Exercise details:
Copy the listing as it is written, and leave each picture out.

(Exercise materials)

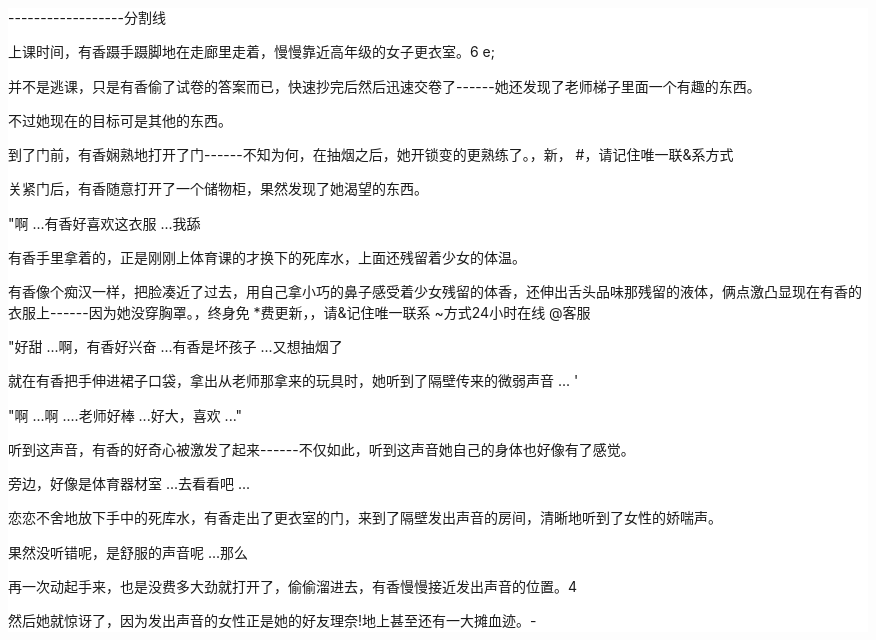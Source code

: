 


------------------分割线





上课时间，有香蹑手蹑脚地在走廊里走着，慢慢靠近高年级的女子更衣室。6 e;



并不是逃课，只是有香偷了试卷的答案而已，快速抄完后然后迅速交卷了------她还发现了老师梯子里面一个有趣的东西。



不过她现在的目标可是其他的东西。



到了门前，有香娴熟地打开了门------不知为何，在抽烟之后，她开锁变的更熟练了。，新， #，请记住唯一联&系方式



关紧门后，有香随意打开了一个储物柜，果然发现了她渴望的东西。



"啊 ...有香好喜欢这衣服 ...我舔



有香手里拿着的，正是刚刚上体育课的才换下的死库水，上面还残留着少女的体温。



有香像个痴汉一样，把脸凑近了过去，用自己拿小巧的鼻子感受着少女残留的体香，还伸出舌头品味那残留的液体，俩点激凸显现在有香的衣服上------因为她没穿胸罩。，终身免 *费更新，，请&记住唯一联系 ~方式24小时在线 @客服



"好甜 ...啊，有香好兴奋 ...有香是坏孩子 ...又想抽烟了



就在有香把手伸进裙子口袋，拿出从老师那拿来的玩具时，她听到了隔壁传来的微弱声音 ... '



"啊 ...啊 ....老师好棒 ...好大，喜欢 ..."



听到这声音，有香的好奇心被激发了起来------不仅如此，听到这声音她自己的身体也好像有了感觉。



旁边，好像是体育器材室 ...去看看吧 ...



恋恋不舍地放下手中的死库水，有香走出了更衣室的门，来到了隔壁发出声音的房间，清晰地听到了女性的娇喘声。



果然没听错呢，是舒服的声音呢 ...那么



再一次动起手来，也是没费多大劲就打开了，偷偷溜进去，有香慢慢接近发出声音的位置。4



然后她就惊讶了，因为发出声音的女性正是她的好友理奈!地上甚至还有一大摊血迹。-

(End Exercise materials)

Task response:
Source code

: 


------------------分割线





上课时间，有香蹑手蹑脚地在走廊里走着，慢慢靠近高年级的女子更衣室。6 e;



并不是逃课，只是有香偷了试卷的答案而已，快速抄完后然后迅速交卷了------她还发现了老师梯子里面一个有趣的东西。



不过她现在的目标可是其他的东西。



到了门前，有香娴熟地打开了门------不知为何，在抽烟之后，她开锁变的更熟练了。，新， #，请记住唯一联&系方式



关紧门后，有香随意打开了一个储物柜，果然发现了她渴望的东西。



"啊 ...有香好喜欢这衣服 ...我舔



有香手里拿着的，正是刚刚上体育课的才换下的死库水，上面还残留着少女的体温。



有香像个痴汉一样，把脸凑近了过去，用自己拿小巧的鼻子感受着少女残留的体香，还伸出舌头品味那残留的液体，俩点激凸显现在有香的衣服上------因为她没穿胸罩。，终身免 *费更新，，请&记住唯一联系 ~方式24小时在线 @客服



"好甜 ...啊，有香好兴奋 ...有香是坏孩子 ...又想抽烟了



就在有香把手伸进裙子口袋，拿出从老师那拿来的玩具时，她听到了隔壁传来的微弱声音 ... '



"啊 ...啊 ....老师好棒 ...好大，喜欢 ..."



听到这声音，有香的好奇心被激发了起来------不仅如此，听到这声音她自己的身体也好像有了感觉。



旁边，好像是体育器材室 ...去看看吧 ...



恋恋不舍地放下手中的死库水，有香走出了更衣室的门，来到了隔壁发出声音的房间，清晰地听到了女性的娇喘声。



果然没听错呢，是舒服的声音呢 ...那么



再一次动起手来，也是没费多大劲就打开了，偷偷溜进去，有香慢慢接近发出声音的位置。4



然后她就惊讶了，因为发出声音的女性正是她的好友理奈!地上甚至还有一大摊血迹。-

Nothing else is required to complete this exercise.